Simple. Reachable. Doable. Small ways. They pack enough punch to change your world, or your day. Or maybe, simply and gloriously, they’ll change your moment. Small Ways is a series about small objects, small gestures, small touches. Small ways for living well.
Embroidering is like coloring slowly, someone once said. I wonder, if I use only black floss, is it like sketching slowly?
I sit at the end of the sofa as the evening light fades, and with needle and thread, I sketch slowly. All the complications of the day, the sorting and figuring out of life, the deeper work, is paused, shelved until tomorrow. My mind unspools and my shoulders relax as I let go.

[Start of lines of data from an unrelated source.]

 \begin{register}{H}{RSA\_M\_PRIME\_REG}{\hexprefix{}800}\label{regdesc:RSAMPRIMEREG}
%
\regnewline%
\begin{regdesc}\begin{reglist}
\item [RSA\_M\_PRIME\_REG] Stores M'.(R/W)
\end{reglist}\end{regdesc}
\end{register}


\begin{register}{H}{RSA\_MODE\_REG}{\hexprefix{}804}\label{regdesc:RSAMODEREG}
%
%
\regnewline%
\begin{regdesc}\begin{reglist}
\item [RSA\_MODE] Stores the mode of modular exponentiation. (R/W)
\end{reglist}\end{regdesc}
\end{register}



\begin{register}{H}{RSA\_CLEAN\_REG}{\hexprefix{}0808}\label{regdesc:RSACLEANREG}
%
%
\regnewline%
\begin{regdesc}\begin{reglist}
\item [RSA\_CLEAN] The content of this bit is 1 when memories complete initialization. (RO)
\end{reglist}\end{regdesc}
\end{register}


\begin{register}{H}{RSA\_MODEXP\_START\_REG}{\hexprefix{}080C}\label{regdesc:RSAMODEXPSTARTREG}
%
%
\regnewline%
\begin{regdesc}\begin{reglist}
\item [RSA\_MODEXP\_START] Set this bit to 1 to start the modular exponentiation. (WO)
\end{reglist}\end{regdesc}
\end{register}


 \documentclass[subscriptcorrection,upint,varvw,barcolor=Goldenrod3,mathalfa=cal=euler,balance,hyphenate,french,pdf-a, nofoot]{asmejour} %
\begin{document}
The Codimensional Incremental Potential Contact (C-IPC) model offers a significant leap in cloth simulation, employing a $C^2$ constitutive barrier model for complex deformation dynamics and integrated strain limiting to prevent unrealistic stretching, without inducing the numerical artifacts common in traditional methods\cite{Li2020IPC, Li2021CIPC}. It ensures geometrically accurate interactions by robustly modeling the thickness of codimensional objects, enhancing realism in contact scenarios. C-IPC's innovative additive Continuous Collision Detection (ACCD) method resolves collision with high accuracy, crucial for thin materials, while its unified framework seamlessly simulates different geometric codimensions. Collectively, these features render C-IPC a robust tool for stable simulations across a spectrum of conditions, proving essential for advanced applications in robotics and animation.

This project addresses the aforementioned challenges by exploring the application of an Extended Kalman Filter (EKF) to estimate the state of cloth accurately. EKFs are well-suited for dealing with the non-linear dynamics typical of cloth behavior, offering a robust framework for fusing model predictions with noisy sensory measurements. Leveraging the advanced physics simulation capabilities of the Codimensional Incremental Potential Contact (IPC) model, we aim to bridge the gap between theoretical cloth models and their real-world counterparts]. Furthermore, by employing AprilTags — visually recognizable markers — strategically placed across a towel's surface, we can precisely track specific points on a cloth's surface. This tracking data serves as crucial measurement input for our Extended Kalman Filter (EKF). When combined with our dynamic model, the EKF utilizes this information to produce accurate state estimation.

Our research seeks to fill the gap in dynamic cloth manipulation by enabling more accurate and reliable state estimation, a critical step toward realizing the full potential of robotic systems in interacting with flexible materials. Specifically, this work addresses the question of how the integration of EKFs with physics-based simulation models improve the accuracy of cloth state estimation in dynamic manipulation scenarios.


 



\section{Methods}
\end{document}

It feels meditative, this drawing of thread through a taut piece of muslin. The pop as the thread in the needle’s eye penetrates the fabric, the low whishhh as the length of the thread passes through. It quietly reminds that here, there’s no hurry, there’s no deadline, there’s no unpicking of complicated issues, or relationships, or circumstances. Here there’s just space and quiet and calm. Here there’s a blank canvas waiting for whatever tumbles out of my mind.
I begin near the edge with a curved stem stitch, then another. I add shading with parallel running stitches. It’s the beginning of a leaf, I decide. Without finishing it, I hop to the middle of the muslin and scatter an imperfect cluster of French knots. From this center, I begin stitching swooping shapes around it. Petals, I think.
All these stitches so far are done with two strands of floss. I wonder, then, about using a single strand, and how that would give a lighter weight line, and how line weights change the emphasis and depth in a drawing. Yes, I’ll try a single strand. And a backstitch, too, and a broken line of running stitches, only I’ll make them uneven, imperfect. Imperfect, yes, everything stitched into this cloth should be imperfect.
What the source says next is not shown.